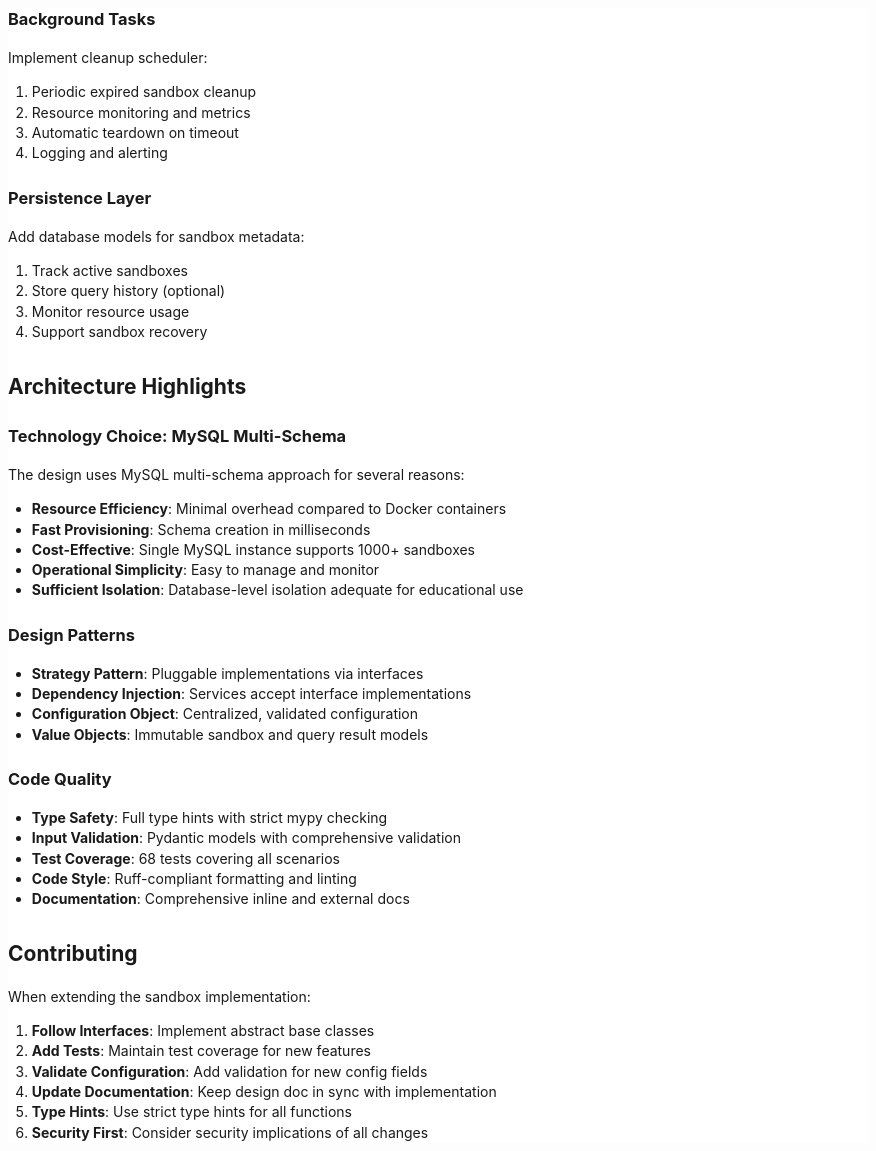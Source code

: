 ### Background Tasks

Implement cleanup scheduler:

1. Periodic expired sandbox cleanup
2. Resource monitoring and metrics
3. Automatic teardown on timeout
4. Logging and alerting

### Persistence Layer

Add database models for sandbox metadata:

1. Track active sandboxes
2. Store query history (optional)
3. Monitor resource usage
4. Support sandbox recovery

## Architecture Highlights

### Technology Choice: MySQL Multi-Schema

The design uses MySQL multi-schema approach for several reasons:

- **Resource Efficiency**: Minimal overhead compared to Docker containers
- **Fast Provisioning**: Schema creation in milliseconds
- **Cost-Effective**: Single MySQL instance supports 1000+ sandboxes
- **Operational Simplicity**: Easy to manage and monitor
- **Sufficient Isolation**: Database-level isolation adequate for educational use

### Design Patterns

- **Strategy Pattern**: Pluggable implementations via interfaces
- **Dependency Injection**: Services accept interface implementations
- **Configuration Object**: Centralized, validated configuration
- **Value Objects**: Immutable sandbox and query result models

### Code Quality

- **Type Safety**: Full type hints with strict mypy checking
- **Input Validation**: Pydantic models with comprehensive validation
- **Test Coverage**: 68 tests covering all scenarios
- **Code Style**: Ruff-compliant formatting and linting
- **Documentation**: Comprehensive inline and external docs

## Contributing

When extending the sandbox implementation:

1. **Follow Interfaces**: Implement abstract base classes
2. **Add Tests**: Maintain test coverage for new features
3. **Validate Configuration**: Add validation for new config fields
4. **Update Documentation**: Keep design doc in sync with implementation
5. **Type Hints**: Use strict type hints for all functions
6. **Security First**: Consider security implications of all changes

----------

**PROBLEM REQUIREMENTS:** Only the text of the listing above should be copied, exactly and with pictures left out.

**SOLUTION TO THE PROBLEM:**
Source code

: ### Background Tasks

Implement cleanup scheduler:

1. Periodic expired sandbox cleanup
2. Resource monitoring and metrics
3. Automatic teardown on timeout
4. Logging and alerting

### Persistence Layer

Add database models for sandbox metadata:

1. Track active sandboxes
2. Store query history (optional)
3. Monitor resource usage
4. Support sandbox recovery

## Architecture Highlights

### Technology Choice: MySQL Multi-Schema

The design uses MySQL multi-schema approach for several reasons:

- **Resource Efficiency**: Minimal overhead compared to Docker containers
- **Fast Provisioning**: Schema creation in milliseconds
- **Cost-Effective**: Single MySQL instance supports 1000+ sandboxes
- **Operational Simplicity**: Easy to manage and monitor
- **Sufficient Isolation**: Database-level isolation adequate for educational use

### Design Patterns

- **Strategy Pattern**: Pluggable implementations via interfaces
- **Dependency Injection**: Services accept interface implementations
- **Configuration Object**: Centralized, validated configuration
- **Value Objects**: Immutable sandbox and query result models

### Code Quality

- **Type Safety**: Full type hints with strict mypy checking
- **Input Validation**: Pydantic models with comprehensive validation
- **Test Coverage**: 68 tests covering all scenarios
- **Code Style**: Ruff-compliant formatting and linting
- **Documentation**: Comprehensive inline and external docs

## Contributing

When extending the sandbox implementation:

1. **Follow Interfaces**: Implement abstract base classes
2. **Add Tests**: Maintain test coverage for new features
3. **Validate Configuration**: Add validation for new config fields
4. **Update Documentation**: Keep design doc in sync with implementation
5. **Type Hints**: Use strict type hints for all functions
6. **Security First**: Consider security implications of all changes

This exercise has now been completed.